Schau dich zuerst um
Worauf achten
- Schleuse
- Hochwasserentlastungskanäle
- Genieteter Aufzugsschacht
- Fußgängerbrücke
Die Geschichte des Ortes
Der Katarinahissen verbindet die Uferpromenade Stadsgården mit Mosebacke im oberen Teil von Södermalm. Der Schacht mit den Nieten und die Fußgängerbrücke sind um den Aufzug angeordnet, den jene nutzten, die schnell den Hang hinaufkommen mussten, ohne über steile Straßen und Holztreppen zu steigen. Den ersten Turm demontierte man beim Umbau von Slussen; der heutige entstand später, und nach einer langen Unterbrechung fährt in ihm wieder eine große Kabine.
Westlich von Slussen liegt das Süßwasser des Mälaren, östlich davon der brackige Saltsjön, ein Teil der Ostsee. Der See liegt höher, deshalb hebt und senkt die Schleuse Schiffe beim Übergang zwischen den beiden Gewässern. Von dieser Funktion stammt der Name des ganzen Ortes: Slussen bedeutet „die Schleuse“. Heute wird hier über die Hochwasserentlastungskanäle auch der Pegel des Mälaren geregelt, indem überschüssiges Wasser ins Meer abgeleitet wird.
Über der Schleuse erhebt sich der Katarinahissen. Zwischen der Uferpromenade Stadsgården und Mosebacke liegen vertikal etwa fünfunddreißig Meter. Im neunzehnten Jahrhundert überwand man diesen Höhenunterschied über steile Straßen und Holztreppen.

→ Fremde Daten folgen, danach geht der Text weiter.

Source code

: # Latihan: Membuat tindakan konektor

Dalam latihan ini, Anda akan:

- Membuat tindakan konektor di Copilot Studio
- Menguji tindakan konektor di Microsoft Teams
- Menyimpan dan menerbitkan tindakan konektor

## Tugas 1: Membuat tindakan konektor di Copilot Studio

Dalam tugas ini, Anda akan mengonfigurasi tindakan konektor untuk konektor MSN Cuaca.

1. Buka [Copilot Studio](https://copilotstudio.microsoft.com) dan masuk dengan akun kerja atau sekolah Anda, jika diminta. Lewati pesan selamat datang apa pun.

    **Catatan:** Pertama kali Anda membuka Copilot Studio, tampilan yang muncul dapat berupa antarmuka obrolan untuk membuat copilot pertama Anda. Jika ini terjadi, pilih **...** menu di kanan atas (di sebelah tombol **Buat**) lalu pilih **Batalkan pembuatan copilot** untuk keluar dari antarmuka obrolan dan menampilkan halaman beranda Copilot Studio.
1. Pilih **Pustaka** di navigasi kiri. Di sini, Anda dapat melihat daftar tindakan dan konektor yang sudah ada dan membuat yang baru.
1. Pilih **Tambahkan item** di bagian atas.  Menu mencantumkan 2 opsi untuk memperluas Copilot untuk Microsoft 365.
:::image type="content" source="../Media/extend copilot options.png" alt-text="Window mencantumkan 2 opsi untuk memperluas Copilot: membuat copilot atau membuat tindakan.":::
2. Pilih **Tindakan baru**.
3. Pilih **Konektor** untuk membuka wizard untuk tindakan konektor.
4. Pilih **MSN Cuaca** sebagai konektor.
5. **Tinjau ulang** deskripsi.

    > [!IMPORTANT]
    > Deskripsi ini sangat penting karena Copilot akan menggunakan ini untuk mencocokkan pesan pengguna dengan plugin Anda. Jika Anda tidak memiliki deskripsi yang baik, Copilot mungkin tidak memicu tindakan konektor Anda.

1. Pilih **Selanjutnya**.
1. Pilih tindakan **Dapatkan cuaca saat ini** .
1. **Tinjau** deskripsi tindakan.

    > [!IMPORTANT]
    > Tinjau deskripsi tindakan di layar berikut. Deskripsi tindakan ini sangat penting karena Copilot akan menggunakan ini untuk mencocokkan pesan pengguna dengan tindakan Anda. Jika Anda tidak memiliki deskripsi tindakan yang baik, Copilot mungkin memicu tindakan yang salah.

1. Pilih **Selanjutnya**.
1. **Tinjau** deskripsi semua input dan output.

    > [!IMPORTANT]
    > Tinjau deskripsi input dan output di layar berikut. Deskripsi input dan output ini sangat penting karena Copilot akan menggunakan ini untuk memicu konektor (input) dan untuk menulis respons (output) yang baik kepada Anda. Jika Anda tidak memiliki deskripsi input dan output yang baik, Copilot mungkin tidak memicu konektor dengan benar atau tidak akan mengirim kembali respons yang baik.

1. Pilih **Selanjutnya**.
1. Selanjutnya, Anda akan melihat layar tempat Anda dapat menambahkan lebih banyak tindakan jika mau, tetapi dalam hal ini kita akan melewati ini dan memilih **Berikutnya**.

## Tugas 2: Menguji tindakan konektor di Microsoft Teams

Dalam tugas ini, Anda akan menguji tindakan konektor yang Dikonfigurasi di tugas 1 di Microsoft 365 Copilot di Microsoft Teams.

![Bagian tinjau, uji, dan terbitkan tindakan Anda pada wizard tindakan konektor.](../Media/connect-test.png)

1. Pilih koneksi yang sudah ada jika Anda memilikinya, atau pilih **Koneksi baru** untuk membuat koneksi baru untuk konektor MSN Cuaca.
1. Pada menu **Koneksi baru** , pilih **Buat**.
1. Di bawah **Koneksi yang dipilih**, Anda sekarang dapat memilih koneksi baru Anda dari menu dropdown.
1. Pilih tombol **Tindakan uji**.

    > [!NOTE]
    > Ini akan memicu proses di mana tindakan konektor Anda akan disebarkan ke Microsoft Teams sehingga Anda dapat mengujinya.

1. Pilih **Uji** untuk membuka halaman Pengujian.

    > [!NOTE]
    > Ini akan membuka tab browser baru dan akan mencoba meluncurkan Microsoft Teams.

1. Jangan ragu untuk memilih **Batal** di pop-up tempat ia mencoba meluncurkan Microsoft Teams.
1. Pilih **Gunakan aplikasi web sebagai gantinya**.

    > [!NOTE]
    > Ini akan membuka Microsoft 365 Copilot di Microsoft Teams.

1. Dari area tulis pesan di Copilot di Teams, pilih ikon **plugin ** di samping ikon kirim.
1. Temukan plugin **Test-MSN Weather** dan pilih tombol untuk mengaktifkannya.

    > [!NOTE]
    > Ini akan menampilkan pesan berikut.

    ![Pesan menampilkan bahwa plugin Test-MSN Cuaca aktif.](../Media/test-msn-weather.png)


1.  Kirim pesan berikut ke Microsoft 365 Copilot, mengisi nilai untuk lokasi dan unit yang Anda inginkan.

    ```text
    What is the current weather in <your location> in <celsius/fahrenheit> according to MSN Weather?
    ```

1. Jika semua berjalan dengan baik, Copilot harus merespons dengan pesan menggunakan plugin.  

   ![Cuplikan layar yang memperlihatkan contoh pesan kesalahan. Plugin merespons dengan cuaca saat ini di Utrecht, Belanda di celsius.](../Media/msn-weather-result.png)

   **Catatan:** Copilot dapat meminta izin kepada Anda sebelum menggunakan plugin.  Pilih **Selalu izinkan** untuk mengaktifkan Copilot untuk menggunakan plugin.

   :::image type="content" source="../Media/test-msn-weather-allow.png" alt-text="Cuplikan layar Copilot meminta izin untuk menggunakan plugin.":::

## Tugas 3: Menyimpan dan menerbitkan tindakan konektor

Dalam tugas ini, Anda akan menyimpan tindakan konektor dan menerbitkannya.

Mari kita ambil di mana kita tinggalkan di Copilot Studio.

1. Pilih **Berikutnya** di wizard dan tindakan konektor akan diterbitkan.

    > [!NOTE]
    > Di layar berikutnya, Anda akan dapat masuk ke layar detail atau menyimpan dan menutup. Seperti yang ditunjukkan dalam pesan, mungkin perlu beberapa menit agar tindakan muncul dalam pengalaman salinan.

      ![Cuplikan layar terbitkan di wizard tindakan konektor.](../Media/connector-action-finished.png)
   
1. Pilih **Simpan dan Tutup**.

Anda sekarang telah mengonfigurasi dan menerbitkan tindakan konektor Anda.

Der private Ingenieur Knut Lindmark beschloss, den Stadtbewohnern einen kurzen Weg nach oben zu verkaufen. Er bemühte sich um die Genehmigung, einen Turm mit Aufzug und eine Fußgängerbrücke von der Anlegestelle nach Mosebacke zu bauen. Der Stadtrat erteilte im Mai eintausendachthunderteinundachtzig seine Zustimmung, doch private Geldgeber finanzierten den Bau. Lindmark gründete das Mosebacke gångbroaktiebolag und überzeugte Investoren, einhundertachtzigtausend Kronen beizusteuern. Dieses Geld sollte durch einen kleinen Preis für jede Fahrt zurückfließen.
Am neunzehnten März eintausendachthundertdreiundachtzig stiegen die ersten Fahrgäste in zwei Kabinen. In jede passten zwölf Personen und ein Schaffner. Eine Dampfmaschine beförderte sie in fünfundvierzig Sekunden nach oben. Die Fahrt nach oben kostete fünf Öre, nach unten drei: Lindmark verstand, für welche Richtung die Menschen bereitwilliger zahlten. Schon im ersten Monat nutzten täglich etwa eintausendfünfhundert Menschen den Aufzug, und die Aktionäre erhielten gute Dividenden. Die Stadtbewohner kauften sich fünfundvierzig Sekunden statt des Aufstiegs am Hang.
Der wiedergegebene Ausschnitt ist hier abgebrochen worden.